Scientists have discovered that proteins from soy milk help in reducing the levels of cholesterol of a person, when compared to milk proteins.
"Non-HDL cholesterol has been shown to be a somewhat stronger predictor of cardiovascular disease and mortality risk than LDL cholesterol in population studies," said Elaine Krul, co-author of the study.
This randomized, controlled, parallel arm trial evaluated the effects of an insoluble fraction of soy protein, compared to total milk proteins with high calcium content, on the fasting lipid profile.
"The results of this study also showed that soy protein lowered non-HDL through a mechanism that does not involve increased bile acid excretion, but some yet to be determined mechanism," said Kevin Maki, lead author of the study.
Solae's soy protein that was used in this study was a relatively insoluble fraction of soy protein isolate that had been shown to lower plasma cholesterol and increase fecal bile acid excretion in animals.
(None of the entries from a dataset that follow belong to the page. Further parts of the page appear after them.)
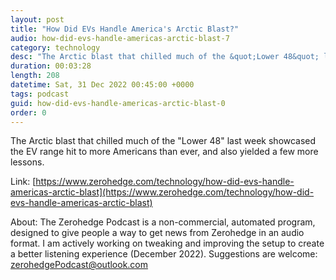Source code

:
 ```yaml
---
layout: post
title: "How Did EVs Handle America's Arctic Blast?"
audio: how-did-evs-handle-americas-arctic-blast-7
category: technology
desc: "The Arctic blast that chilled much of the &quot;Lower 48&quot; last week showcased the EV range hit to more Americans than ever, and also yielded a few more lessons. "
duration: 00:03:28
length: 208
datetime: Sat, 31 Dec 2022 00:45:00 +0000
tags: podcast
guid: how-did-evs-handle-americas-arctic-blast-0
order: 0
---
```

The Arctic blast that chilled much of the &quot;Lower 48&quot; last week showcased the EV range hit to more Americans than ever, and also yielded a few more lessons. 

Link: [https://www.zerohedge.com/technology/how-did-evs-handle-americas-arctic-blast](https://www.zerohedge.com/technology/how-did-evs-handle-americas-arctic-blast)

About: The Zerohedge Podcast is a non-commercial, automated program, designed to give people a way to get news from Zerohedge in an audio format.  I am actively working on tweaking and improving the setup to create a better listening experience (December 2022).  Suggestions are welcome: [zerohedgePodcast@outlook.com](mailto:zerohedgePodcast@outlook.com)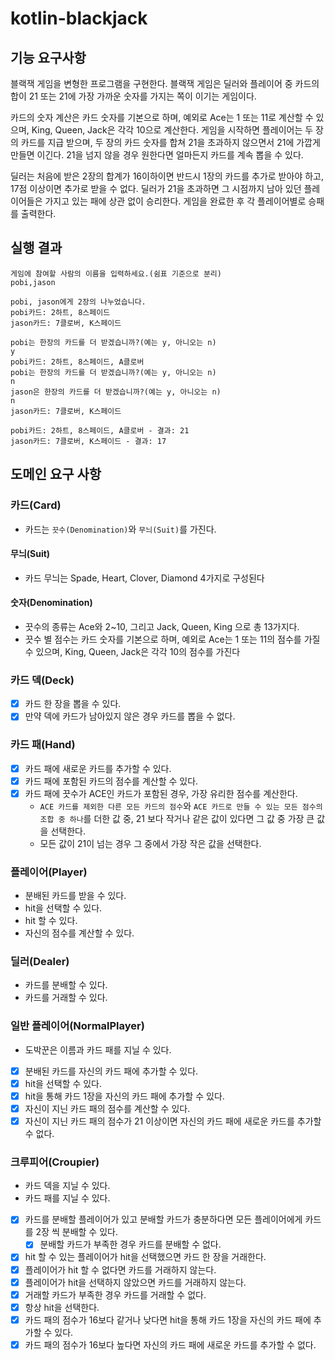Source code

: # kotlin-blackjack

## 기능 요구사항

블랙잭 게임을 변형한 프로그램을 구현한다. 블랙잭 게임은 딜러와 플레이어 중 카드의 합이 21 또는 21에 가장 가까운 숫자를 가지는 쪽이 이기는 게임이다.

카드의 숫자 계산은 카드 숫자를 기본으로 하며, 예외로 Ace는 1 또는 11로 계산할 수 있으며, King, Queen, Jack은 각각 10으로 계산한다. 게임을 시작하면 플레이어는 두 장의 카드를 지급 받으며,
두 장의 카드 숫자를 합쳐 21을 초과하지 않으면서 21에 가깝게 만들면 이긴다. 21을 넘지 않을 경우 원한다면 얼마든지 카드를 계속 뽑을 수 있다.

딜러는 처음에 받은 2장의 합계가 16이하이면 반드시 1장의 카드를 추가로 받아야 하고, 17점 이상이면 추가로 받을 수 없다.
딜러가 21을 초과하면 그 시점까지 남아 있던 플레이어들은 가지고 있는 패에 상관 없이 승리한다.
게임을 완료한 후 각 플레이어별로 승패를 출력한다.

## 실행 결과

```
게임에 참여할 사람의 이름을 입력하세요.(쉼표 기준으로 분리)
pobi,jason

pobi, jason에게 2장의 나누었습니다.
pobi카드: 2하트, 8스페이드
jason카드: 7클로버, K스페이드

pobi는 한장의 카드를 더 받겠습니까?(예는 y, 아니오는 n)
y
pobi카드: 2하트, 8스페이드, A클로버
pobi는 한장의 카드를 더 받겠습니까?(예는 y, 아니오는 n)
n
jason은 한장의 카드를 더 받겠습니까?(예는 y, 아니오는 n)
n
jason카드: 7클로버, K스페이드

pobi카드: 2하트, 8스페이드, A클로버 - 결과: 21
jason카드: 7클로버, K스페이드 - 결과: 17
```

## 도메인 요구 사항

### 카드(Card)
- 카드는 `끗수(Denomination)`와 `무늬(Suit)`를 가진다.

#### 무늬(Suit)
- 카드 무늬는 Spade, Heart, Clover, Diamond 4가지로 구성된다

#### 숫자(Denomination)
- 끗수의 종류는 Ace와 2~10, 그리고 Jack, Queen, King 으로 총 13가지다.
- 끗수 별 점수는 카드 숫자를 기본으로 하며, 예외로 Ace는 1 또는 11의 점수를 가질 수 있으며, King, Queen, Jack은 각각 10의 점수를 가진다

### 카드 덱(Deck)
- [x] 카드 한 장을 뽑을 수 있다.
- [x] 만약 덱에 카드가 남아있지 않은 경우 카드를 뽑을 수 없다.

### 카드 패(Hand)
- [x] 카드 패에 새로운 카드를 추가할 수 있다.
- [x] 카드 패에 포함된 카드의 점수를 계산할 수 있다.
- [x] 카드 패에 끗수가 ACE인 카드가 포함된 경우, 가장 유리한 점수를 계산한다.
  - `ACE 카드를 제외한 다른 모든 카드의 점수`와 `ACE 카드로 만들 수 있는 모든 점수의 조합 중 하나`를 더한 값 중, 21 보다 작거나 같은 값이 있다면 그 값 중 가장 큰 값을 선택한다.
  - 모든 값이 21이 넘는 경우 그 중에서 가장 작은 값을 선택한다.

### 플레이어(Player)
- 분배된 카드를 받을 수 있다.
- hit을 선택할 수 있다.
- hit 할 수 있다.
- 자신의 점수를 계산할 수 있다.

### 딜러(Dealer)
- 카드를 분배할 수 있다.
- 카드를 거래할 수 있다.

### 일반 플레이어(NormalPlayer)
- 도박꾼은 이름과 카드 패를 지닐 수 있다.
- [x] 분배된 카드를 자신의 카드 패에 추가할 수 있다.
- [x] hit을 선택할 수 있다.
- [x] hit을 통해 카드 1장을 자신의 카드 패에 추가할 수 있다.
- [x] 자신이 지닌 카드 패의 점수를 계산할 수 있다.
- [x] 자신이 지닌 카드 패의 점수가 21 이상이면 자신의 카드 패에 새로운 카드를 추가할 수 없다.

### 크루피어(Croupier)
- 카드 덱을 지닐 수 있다.
- 카드 패를 지닐 수 있다.
- [x] 카드를 분배할 플레이어가 있고 분배할 카드가 충분하다면 모든 플레이어에게 카드를 2장 씩 분배할 수 있다.
  - [x] 분배할 카드가 부족한 경우 카드를 분배할 수 없다.
- [x] hit 할 수 있는 플레이어가 hit을 선택했으면 카드 한 장을 거래한다.
- [x] 플레이어가 hit 할 수 없다면 카드를 거래하지 않는다.
- [x] 플레이어가 hit을 선택하지 않았으면 카드를 거래하지 않는다.
- [x] 거래할 카드가 부족한 경우 카드를 거래할 수 없다.
- [x] 항상 hit을 선택한다.
- [x] 카드 패의 점수가 16보다 같거나 낮다면 hit을 통해 카드 1장을 자신의 카드 패에 추가할 수 있다.
- [x] 카드 패의 점수가 16보다 높다면 자신의 카드 패에 새로운 카드를 추가할 수 없다.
The levels of isoflavones in the soy protein were lower than the average commercial soy protein isolate further supporting the notion that isoflavones do not play a role in the cholesterol lowering. The milk protein supplemented group also showed a modest cholesterol lowering.
Subjects for this study included men and women 18 to 79 years of age with elevated cholesterol, defined as fasting LDL-cholesterol concentrations of at least 100 mg/dL and less than 200 mg/dL while receiving no lipid altering therapy.
The study has been published in the Journal of Clinical Lipidology last month.